* _Task description_: Reproduce the records that follow exactly; any picture among them stays out.

* _Task inputs_:
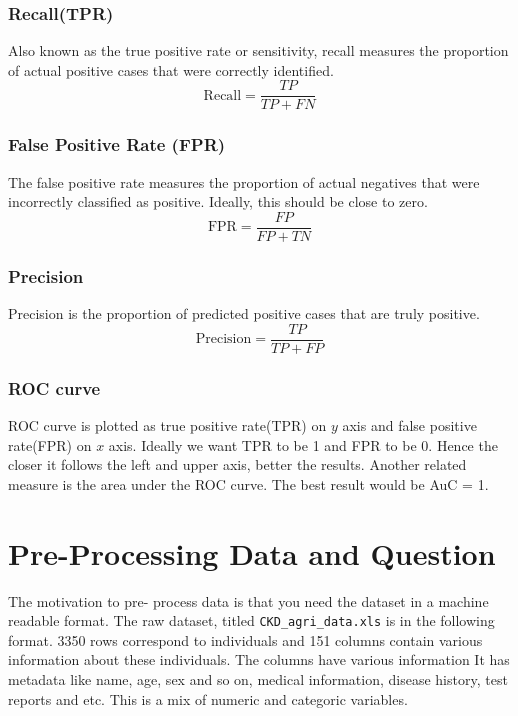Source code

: \documentclass{article}
\begin{document}
\subsubsection*{Recall(TPR)}
Also known as the true positive rate or sensitivity, recall measures the proportion of actual positive cases that were correctly identified.
\[
\text{Recall} = \frac{TP}{TP + FN}
\]

\subsubsection*{False Positive Rate (FPR)}
The false positive rate measures the proportion of actual negatives that were incorrectly classified as positive. Ideally, this should be close to zero.
\[
\text{FPR} = \frac{FP}{FP + TN}
\]

\subsubsection*{Precision}
Precision is the proportion of predicted positive cases that are truly positive.
\[
\text{Precision} = \frac{TP}{TP + FP}
\]

\subsubsection{ROC curve}
ROC curve is plotted as true positive rate(TPR) on $y$ axis and false positive rate(FPR) on $x$ axis. Ideally
we want TPR to be 1 and FPR to be 0. Hence the closer it follows the left and upper axis, better
the results. Another related measure is the area under the ROC curve. The best result would be AuC = 1. 




\section{Pre-Processing Data and Question}
The motivation to pre- process data is that you need the dataset in a 
machine readable format. The raw dataset, titled \texttt{CKD\_agri\_data.xls} is in the 
following format. 3350 rows correspond to individuals and 151 columns contain
various information about these individuals. The columns have various information It has
metadata like name, age, sex and so on, medical information, disease history, test reports and etc. 
This is a mix of numeric and categoric variables. 
\end{document}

* _Task response_:
Source code

: \documentclass{article}
\begin{document}
\subsubsection*{Recall(TPR)}
Also known as the true positive rate or sensitivity, recall measures the proportion of actual positive cases that were correctly identified.
\[
\text{Recall} = \frac{TP}{TP + FN}
\]

\subsubsection*{False Positive Rate (FPR)}
The false positive rate measures the proportion of actual negatives that were incorrectly classified as positive. Ideally, this should be close to zero.
\[
\text{FPR} = \frac{FP}{FP + TN}
\]

\subsubsection*{Precision}
Precision is the proportion of predicted positive cases that are truly positive.
\[
\text{Precision} = \frac{TP}{TP + FP}
\]

\subsubsection{ROC curve}
ROC curve is plotted as true positive rate(TPR) on $y$ axis and false positive rate(FPR) on $x$ axis. Ideally
we want TPR to be 1 and FPR to be 0. Hence the closer it follows the left and upper axis, better
the results. Another related measure is the area under the ROC curve. The best result would be AuC = 1. 




\section{Pre-Processing Data and Question}
The motivation to pre- process data is that you need the dataset in a 
machine readable format. The raw dataset, titled \texttt{CKD\_agri\_data.xls} is in the 
following format. 3350 rows correspond to individuals and 151 columns contain
various information about these individuals. The columns have various information It has
metadata like name, age, sex and so on, medical information, disease history, test reports and etc. 
This is a mix of numeric and categoric variables. 
\end{document}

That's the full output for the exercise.